As online media and streaming services continue to grow, the telecommunications industry requires further rate deregulation to remain competitive. In its position paper in the American Chamber of Commerce in Taipei’s recently released 2017 Taiwan White Paper, the Chamber’s Telecommunications & Media Committee addressed this need for further deregulation by recommending the National Communications Commission (NCC) discontinue their tiered pricing scheme for cable TV basic pay channels.
The tiered pricing system relies on a basic package of at least 11 channels, with payment for additional channels based on an a la carte pay per channel basis.
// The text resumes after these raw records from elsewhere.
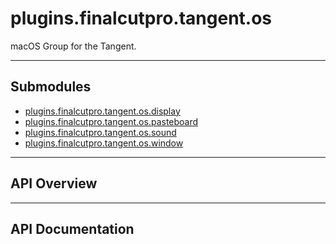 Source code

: # plugins.finalcutpro.tangent.os

macOS Group for the Tangent.

---

## Submodules
 * [plugins.finalcutpro.tangent.os.display](plugins.finalcutpro.tangent.os.display.md)
 * [plugins.finalcutpro.tangent.os.pasteboard](plugins.finalcutpro.tangent.os.pasteboard.md)
 * [plugins.finalcutpro.tangent.os.sound](plugins.finalcutpro.tangent.os.sound.md)
 * [plugins.finalcutpro.tangent.os.window](plugins.finalcutpro.tangent.os.window.md)

---

## API Overview

---

## API Documentation

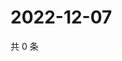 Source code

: # 2022-12-07

共 0 条

<!-- BEGIN WEIBO -->
<!-- 最后更新时间 Wed Dec 07 2022 03:11:47 GMT+0800 (China Standard Time) -->

<!-- END WEIBO -->
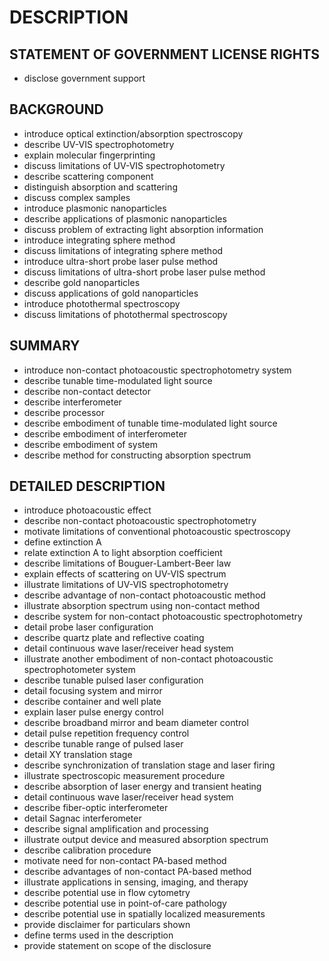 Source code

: # DESCRIPTION

## STATEMENT OF GOVERNMENT LICENSE RIGHTS

- disclose government support

## BACKGROUND

- introduce optical extinction/absorption spectroscopy
- describe UV-VIS spectrophotometry
- explain molecular fingerprinting
- discuss limitations of UV-VIS spectrophotometry
- describe scattering component
- distinguish absorption and scattering
- discuss complex samples
- introduce plasmonic nanoparticles
- describe applications of plasmonic nanoparticles
- discuss problem of extracting light absorption information
- introduce integrating sphere method
- discuss limitations of integrating sphere method
- introduce ultra-short probe laser pulse method
- discuss limitations of ultra-short probe laser pulse method
- describe gold nanoparticles
- discuss applications of gold nanoparticles
- introduce photothermal spectroscopy
- discuss limitations of photothermal spectroscopy

## SUMMARY

- introduce non-contact photoacoustic spectrophotometry system
- describe tunable time-modulated light source
- describe non-contact detector
- describe interferometer
- describe processor
- describe embodiment of tunable time-modulated light source
- describe embodiment of interferometer
- describe embodiment of system
- describe method for constructing absorption spectrum

## DETAILED DESCRIPTION

- introduce photoacoustic effect
- describe non-contact photoacoustic spectrophotometry
- motivate limitations of conventional photoacoustic spectroscopy
- define extinction A
- relate extinction A to light absorption coefficient
- describe limitations of Bouguer-Lambert-Beer law
- explain effects of scattering on UV-VIS spectrum
- illustrate limitations of UV-VIS spectrophotometry
- describe advantage of non-contact photoacoustic method
- illustrate absorption spectrum using non-contact method
- describe system for non-contact photoacoustic spectrophotometry
- detail probe laser configuration
- describe quartz plate and reflective coating
- detail continuous wave laser/receiver head system
- illustrate another embodiment of non-contact photoacoustic spectrophotometer system
- describe tunable pulsed laser configuration
- detail focusing system and mirror
- describe container and well plate
- explain laser pulse energy control
- describe broadband mirror and beam diameter control
- detail pulse repetition frequency control
- describe tunable range of pulsed laser
- detail XY translation stage
- describe synchronization of translation stage and laser firing
- illustrate spectroscopic measurement procedure
- describe absorption of laser energy and transient heating
- detail continuous wave laser/receiver head system
- describe fiber-optic interferometer
- detail Sagnac interferometer
- describe signal amplification and processing
- illustrate output device and measured absorption spectrum
- describe calibration procedure
- motivate need for non-contact PA-based method
- describe advantages of non-contact PA-based method
- illustrate applications in sensing, imaging, and therapy
- describe potential use in flow cytometry
- describe potential use in point-of-care pathology
- describe potential use in spatially localized measurements
- provide disclaimer for particulars shown
- define terms used in the description
- provide statement on scope of the disclosure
The NCC contends that the pricing scheme will increase channel options for users, fuel industry growth by allowing for more operational flexibility, and “enable the cable TV market to establish a brand-new operating and pricing model in preparation for the trend of four-in-one digital streaming (i.e. data, audio, video, and mobile”.
The Telecommunications & Media Committee, however, doubts that the NCC’s expectations can be fully met, since there is no comprehensive impact assessment backing the NCC’s tiered pricing policy. The committee recommends delaying implementation of the system until the scheme is explicitly grounded in law and backed by a comprehensive industry impact report. Under the Cable and Radio Television Act, which the Legislative Yuan implemented in early 2016, there is no article sanctioning NCC involvement in tiered pricing schemes for cable TV services. “The NCC should therefore avoid direct involvement in stipulating the basic channels or types of channels to be offered by cable providers, as well as the applicable rates, review procedures, and other requirements,” the Telecommunications & Media Committee states in the 2017 Taiwan White Paper.
The committee also recommends the government avoid involvement in price determination. Market forces, not government regulations, should determine pricing rates and platform operators should determine fee collection rules. Today’s developing audio-visual technologies operate on various platforms, including the internet, Internet Protocol television (IPTV), apps, and Over-the-Top (OTT) services. The various platforms offer a range of viewing options, programming, and flexible fee collection models. Despite competition between the operators of these platforms and cable providers, the authorities have attempted to regulate pricing rather than set up rules on the management and control of various platform services. “A sound market where channel operators co-exist relies on fair competition, but the authority’s involvement in rate setting for cable TV services may cause the competition to be unfair” the committee contends in its position paper. The committee supports the right of cable TV providers as well as the providers of IPTV, OTT, and other new services to set pricing.
The paper cites cable TV rate regulation as another regulation that is in need of serious revision or removal. The current rate regulations for cable TV in Taiwan were introduced in 1990, when multiple video visual services – IPTV, OTT, etc. – had not yet challenged cable TV dominance in the video visual service market. Rate regulation was intended to protect consumer rights. However, competition between the various video visual services eliminates the need for rate regulation as the consumer can choose between a wide range of service providers. Additionally, the 1990 rate cap for cable TV service of NT$600 per month per household has remained the same since its initial installment despite a substantial rise in the consumer price index since 1990. The committee recommends either removing the rate cap or increasing the level to reflect the increase in the consumer price index.